Não ficou mais que sete meses nos Estados Unidos, onde sentiu falta da família, estranhou do idioma ao clima e viu os "brasileiros do Cosmos" (generalização do próprio Oscar, que não quis citar nomes) dizer até que ele estava com "problemas possicológicos".[11] Em 23 de julho de 1980 voltou ao Brasil, mas para defender o São Paulo, comprado com o superávit do time, especialmente depois da saída de Aílton Lira, vendido para a Arábia Saudita cinco meses depois de chegar, por um preço cinco vezes maior do que o pago ao Santos.[15] Com um salário que comparou ao que recebia no Cosmos[16] , passou a ser "um dos jogadores mais bem pagos do futebol brasileiro".[5] Seu primeiro jogo oficial foi no início do returno do Campeonato Paulista: já com a faixa de capitão, ele ajudou o tricolor a golear o rival Corinthians por 4 a 0.[17] Cinco dias antes, em um amistoso contra o também rival Palmeiras, ele tinha estreado com a nova camisa, e o placar terminara com os mesmos 4 a 0. O time embalou. Só decidiria o título se vencesse o segundo turno. Venceu-o e sagrou-se campeão paulista com duas vitórias por 1 a 0 sobre o Santos. Como capitão, levantou a taça: ele seria o capitão de praticamente todos os times do São Paulo até deixar o clube.[16]

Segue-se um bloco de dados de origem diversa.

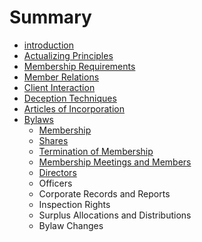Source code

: # Summary

* [introduction](README.md)
* [Actualizing Principles](actualizing_principles.md)
* [Membership Requirements](membership_requirements.md)
* [Member Relations](member_relations.md)
* [Client Interaction](client_interaction.md)
* [Deception Techniques](deception_techniques.md)
* [Articles of Incorporation](articles_of_incorporation.md)
* [Bylaws](bylaws.md)
   * [Membership](bylaws/membership.md)
   * [Shares](bylaws/shares.md)
   * [Termination of Membership](bylaws/termination_of_membership.md)
   * [Membership Meetings and Members](bylaws/membership_meetings_and_members.md)
   * [Directors](bylaws/directors.md)
   * Officers
   * Corporate Records and Reports
   * Inspection Rights
   * Surplus Allocations and Distributions
   * Bylaw Changes

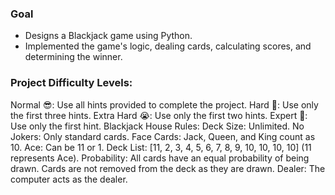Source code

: ### Goal
- Designs a Blackjack game using Python.
- Implemented the game's logic, dealing cards, calculating scores, and determining the winner.

### Project Difficulty Levels:
Normal 😎: Use all hints provided to complete the project.
Hard 🤔: Use only the first three hints.
Extra Hard 😭: Use only the first two hints.
Expert 🤯: Use only the first hint.
Blackjack House Rules:
Deck Size: Unlimited.
No Jokers: Only standard cards.
Face Cards: Jack, Queen, and King count as 10.
Ace: Can be 11 or 1.
Deck List: [11, 2, 3, 4, 5, 6, 7, 8, 9, 10, 10, 10, 10] (11 represents Ace).
Probability: All cards have an equal probability of being drawn.
Cards are not removed from the deck as they are drawn.
Dealer: The computer acts as the dealer.

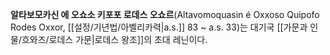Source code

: **알타보모카신 에 오쇼소 키포포 로데스 오쇼르**(Altavomoquasin é Oxxoso Quipofo Rodes Oxxor, [[설정/기년법/아벨리카력|a.s.]] 83 ~ a.s. 33)는 대기국 [[가문과 인물/흐와즈/로데스 가문|로데스 왕조]]의 초대 레닌이다.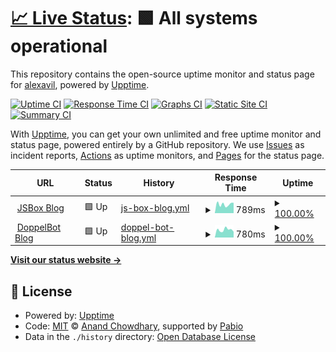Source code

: # [📈 Live Status](https://status.jsbox.xyz): <!--live status--> **🟩 All systems operational**

This repository contains the open-source uptime monitor and status page for [alexavil](https://status.jsbox.xyz), powered by [Upptime](https://github.com/upptime/upptime).

[![Uptime CI](https://github.com/alexavil/status/workflows/Uptime%20CI/badge.svg)](https://github.com/alexavil/status/actions?query=workflow%3A%22Uptime+CI%22)
[![Response Time CI](https://github.com/alexavil/status/workflows/Response%20Time%20CI/badge.svg)](https://github.com/alexavil/status/actions?query=workflow%3A%22Response+Time+CI%22)
[![Graphs CI](https://github.com/alexavil/status/workflows/Graphs%20CI/badge.svg)](https://github.com/alexavil/status/actions?query=workflow%3A%22Graphs+CI%22)
[![Static Site CI](https://github.com/alexavil/status/workflows/Static%20Site%20CI/badge.svg)](https://github.com/alexavil/status/actions?query=workflow%3A%22Static+Site+CI%22)
[![Summary CI](https://github.com/alexavil/status/workflows/Summary%20CI/badge.svg)](https://github.com/alexavil/status/actions?query=workflow%3A%22Summary+CI%22)

With [Upptime](https://upptime.js.org), you can get your own unlimited and free uptime monitor and status page, powered entirely by a GitHub repository. We use [Issues](https://github.com/alexavil/status/issues) as incident reports, [Actions](https://github.com/alexavil/status/actions) as uptime monitors, and [Pages](https://status.jsbox.xyz) for the status page.

<!--start: status pages-->
<!-- This summary is generated by Upptime (https://github.com/upptime/upptime) -->
<!-- Do not edit this manually, your changes will be overwritten -->
<!-- prettier-ignore -->
| URL | Status | History | Response Time | Uptime |
| --- | ------ | ------- | ------------- | ------ |
| <img alt="" src="https://icons.duckduckgo.com/ip3/blog.jsbox.xyz.ico" height="13"> [JSBox Blog](https://blog.jsbox.xyz) | 🟩 Up | [js-box-blog.yml](https://github.com/alexavil/status/commits/HEAD/history/js-box-blog.yml) | <details><summary><img alt="Response time graph" src="./graphs/js-box-blog/response-time-week.png" height="20"> 789ms</summary><br><a href="https://status.jsbox.xyz/history/js-box-blog"><img alt="Response time 1417" src="https://img.shields.io/endpoint?url=https%3A%2F%2Fraw.githubusercontent.com%2Falexavil%2Fstatus%2FHEAD%2Fapi%2Fjs-box-blog%2Fresponse-time.json"></a><br><a href="https://status.jsbox.xyz/history/js-box-blog"><img alt="24-hour response time 778" src="https://img.shields.io/endpoint?url=https%3A%2F%2Fraw.githubusercontent.com%2Falexavil%2Fstatus%2FHEAD%2Fapi%2Fjs-box-blog%2Fresponse-time-day.json"></a><br><a href="https://status.jsbox.xyz/history/js-box-blog"><img alt="7-day response time 789" src="https://img.shields.io/endpoint?url=https%3A%2F%2Fraw.githubusercontent.com%2Falexavil%2Fstatus%2FHEAD%2Fapi%2Fjs-box-blog%2Fresponse-time-week.json"></a><br><a href="https://status.jsbox.xyz/history/js-box-blog"><img alt="30-day response time 1417" src="https://img.shields.io/endpoint?url=https%3A%2F%2Fraw.githubusercontent.com%2Falexavil%2Fstatus%2FHEAD%2Fapi%2Fjs-box-blog%2Fresponse-time-month.json"></a><br><a href="https://status.jsbox.xyz/history/js-box-blog"><img alt="1-year response time 1417" src="https://img.shields.io/endpoint?url=https%3A%2F%2Fraw.githubusercontent.com%2Falexavil%2Fstatus%2FHEAD%2Fapi%2Fjs-box-blog%2Fresponse-time-year.json"></a></details> | <details><summary><a href="https://status.jsbox.xyz/history/js-box-blog">100.00%</a></summary><a href="https://status.jsbox.xyz/history/js-box-blog"><img alt="All-time uptime 100.00%" src="https://img.shields.io/endpoint?url=https%3A%2F%2Fraw.githubusercontent.com%2Falexavil%2Fstatus%2FHEAD%2Fapi%2Fjs-box-blog%2Fuptime.json"></a><br><a href="https://status.jsbox.xyz/history/js-box-blog"><img alt="24-hour uptime 100.00%" src="https://img.shields.io/endpoint?url=https%3A%2F%2Fraw.githubusercontent.com%2Falexavil%2Fstatus%2FHEAD%2Fapi%2Fjs-box-blog%2Fuptime-day.json"></a><br><a href="https://status.jsbox.xyz/history/js-box-blog"><img alt="7-day uptime 100.00%" src="https://img.shields.io/endpoint?url=https%3A%2F%2Fraw.githubusercontent.com%2Falexavil%2Fstatus%2FHEAD%2Fapi%2Fjs-box-blog%2Fuptime-week.json"></a><br><a href="https://status.jsbox.xyz/history/js-box-blog"><img alt="30-day uptime 100.00%" src="https://img.shields.io/endpoint?url=https%3A%2F%2Fraw.githubusercontent.com%2Falexavil%2Fstatus%2FHEAD%2Fapi%2Fjs-box-blog%2Fuptime-month.json"></a><br><a href="https://status.jsbox.xyz/history/js-box-blog"><img alt="1-year uptime 100.00%" src="https://img.shields.io/endpoint?url=https%3A%2F%2Fraw.githubusercontent.com%2Falexavil%2Fstatus%2FHEAD%2Fapi%2Fjs-box-blog%2Fuptime-year.json"></a></details>
| <img alt="" src="https://icons.duckduckgo.com/ip3/doppelbot.jsbox.xyz.ico" height="13"> [DoppelBot Blog](https://doppelbot.jsbox.xyz) | 🟩 Up | [doppel-bot-blog.yml](https://github.com/alexavil/status/commits/HEAD/history/doppel-bot-blog.yml) | <details><summary><img alt="Response time graph" src="./graphs/doppel-bot-blog/response-time-week.png" height="20"> 780ms</summary><br><a href="https://status.jsbox.xyz/history/doppel-bot-blog"><img alt="Response time 935" src="https://img.shields.io/endpoint?url=https%3A%2F%2Fraw.githubusercontent.com%2Falexavil%2Fstatus%2FHEAD%2Fapi%2Fdoppel-bot-blog%2Fresponse-time.json"></a><br><a href="https://status.jsbox.xyz/history/doppel-bot-blog"><img alt="24-hour response time 604" src="https://img.shields.io/endpoint?url=https%3A%2F%2Fraw.githubusercontent.com%2Falexavil%2Fstatus%2FHEAD%2Fapi%2Fdoppel-bot-blog%2Fresponse-time-day.json"></a><br><a href="https://status.jsbox.xyz/history/doppel-bot-blog"><img alt="7-day response time 780" src="https://img.shields.io/endpoint?url=https%3A%2F%2Fraw.githubusercontent.com%2Falexavil%2Fstatus%2FHEAD%2Fapi%2Fdoppel-bot-blog%2Fresponse-time-week.json"></a><br><a href="https://status.jsbox.xyz/history/doppel-bot-blog"><img alt="30-day response time 935" src="https://img.shields.io/endpoint?url=https%3A%2F%2Fraw.githubusercontent.com%2Falexavil%2Fstatus%2FHEAD%2Fapi%2Fdoppel-bot-blog%2Fresponse-time-month.json"></a><br><a href="https://status.jsbox.xyz/history/doppel-bot-blog"><img alt="1-year response time 935" src="https://img.shields.io/endpoint?url=https%3A%2F%2Fraw.githubusercontent.com%2Falexavil%2Fstatus%2FHEAD%2Fapi%2Fdoppel-bot-blog%2Fresponse-time-year.json"></a></details> | <details><summary><a href="https://status.jsbox.xyz/history/doppel-bot-blog">100.00%</a></summary><a href="https://status.jsbox.xyz/history/doppel-bot-blog"><img alt="All-time uptime 100.00%" src="https://img.shields.io/endpoint?url=https%3A%2F%2Fraw.githubusercontent.com%2Falexavil%2Fstatus%2FHEAD%2Fapi%2Fdoppel-bot-blog%2Fuptime.json"></a><br><a href="https://status.jsbox.xyz/history/doppel-bot-blog"><img alt="24-hour uptime 100.00%" src="https://img.shields.io/endpoint?url=https%3A%2F%2Fraw.githubusercontent.com%2Falexavil%2Fstatus%2FHEAD%2Fapi%2Fdoppel-bot-blog%2Fuptime-day.json"></a><br><a href="https://status.jsbox.xyz/history/doppel-bot-blog"><img alt="7-day uptime 100.00%" src="https://img.shields.io/endpoint?url=https%3A%2F%2Fraw.githubusercontent.com%2Falexavil%2Fstatus%2FHEAD%2Fapi%2Fdoppel-bot-blog%2Fuptime-week.json"></a><br><a href="https://status.jsbox.xyz/history/doppel-bot-blog"><img alt="30-day uptime 100.00%" src="https://img.shields.io/endpoint?url=https%3A%2F%2Fraw.githubusercontent.com%2Falexavil%2Fstatus%2FHEAD%2Fapi%2Fdoppel-bot-blog%2Fuptime-month.json"></a><br><a href="https://status.jsbox.xyz/history/doppel-bot-blog"><img alt="1-year uptime 100.00%" src="https://img.shields.io/endpoint?url=https%3A%2F%2Fraw.githubusercontent.com%2Falexavil%2Fstatus%2FHEAD%2Fapi%2Fdoppel-bot-blog%2Fuptime-year.json"></a></details>

<!--end: status pages-->

[**Visit our status website →**](https://status.jsbox.xyz)

## 📄 License

- Powered by: [Upptime](https://github.com/upptime/upptime)
- Code: [MIT](./LICENSE) © [Anand Chowdhary](https://anandchowdhary.com), supported by [Pabio](https://pabio.com)
- Data in the `./history` directory: [Open Database License](https://opendatacommons.org/licenses/odbl/1-0/)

No ano seguinte, o vice-campeonato brasileiro e o bicampeonato paulista, este previsto com quase três meses de antecedência. "Vamos ser campeões paulistas", garantiu, ainda no segundo turno do campeonato, à Placar.[18] O time cumpriu a promessa de seu zagueiro, mas sem ele, que sofreu uma contusão na virilha e ficou fora da reta final, sendo substituído por Gassem. A contusão foi tão séria que ele pensou até em aposentar-se.[19]

Recuperado, foi convocado para a Copa do Mundo de 1982, na Espanha. Jogou bem, sem cometer uma única falha[20] , mas o Brasil foi eliminado pela Itália nas quartas-de-final. "Nosso time é superior ao deles", lamentou o zagueiro depois da partida.[20] Por pouco Oscar não foi herói naquele jogo, marcando o que seria o gol da classificação: nos últimos minutos, acertou uma cabeçada que foi aparada em cima da linha pelo goleiro italiano Dino Zoff. Logo após a Copa, o São Paulo contratou um novo técnico, José Poy, o mesmo com quem já tinha sido campeão paulista em 1975. Oscar tinha opinião formada sobre o novo comandante. "Ele não gosta de perder, e isso é muito bom", comentou. "Já andei perdendo muito nestes últimos dois anos. Cheguei à conclusão de que o jogador brasileiro precisa ser tratado com dureza, pois ainda não está suficientemente preparado para ser tratado de outra maneira."[21]

Mas o São Paulo seguiu perdendo. Novo título, só em 1985, quando foi garoto-propaganda da marca Ovomaltine.[22] , e foi campeão paulista, desta vez como um dos veteranos em um time montado basicamente com jovens promessas. Oscar quase ficou de fora da decisão, pois tinha contraído uma infecção intestinal dois dias antes e na preparação para o jogo ficou deitado em uma maca no departamento médico o tempo inteiro.[23]

Foi convocado para a Copa do Mundo de 1986, no México, mas desta vez ficou na reserva, apesar de ter sido o capitão da Seleção em todos os amistosos daquele ano, menos em um.[24] Suas atuações não vinham agradando[25] , e Júlio César ganhou a posição.[26] Oscar não entraria em campo naquela Copa. O amistoso contra o Chile, em 7 de maio, o último oficial antes da Copa, seria sua última partida oficial com a camisa amarela. A convivência com a Seleção no México rendeu ao menos um dividendo para o São Paulo: o ponta Edivaldo pediu ao zagueiro que intermediasse sua contratação junto ao Atlético-MG.[16] No começo do ano seguinte, o ponta chegaria ao Morumbi.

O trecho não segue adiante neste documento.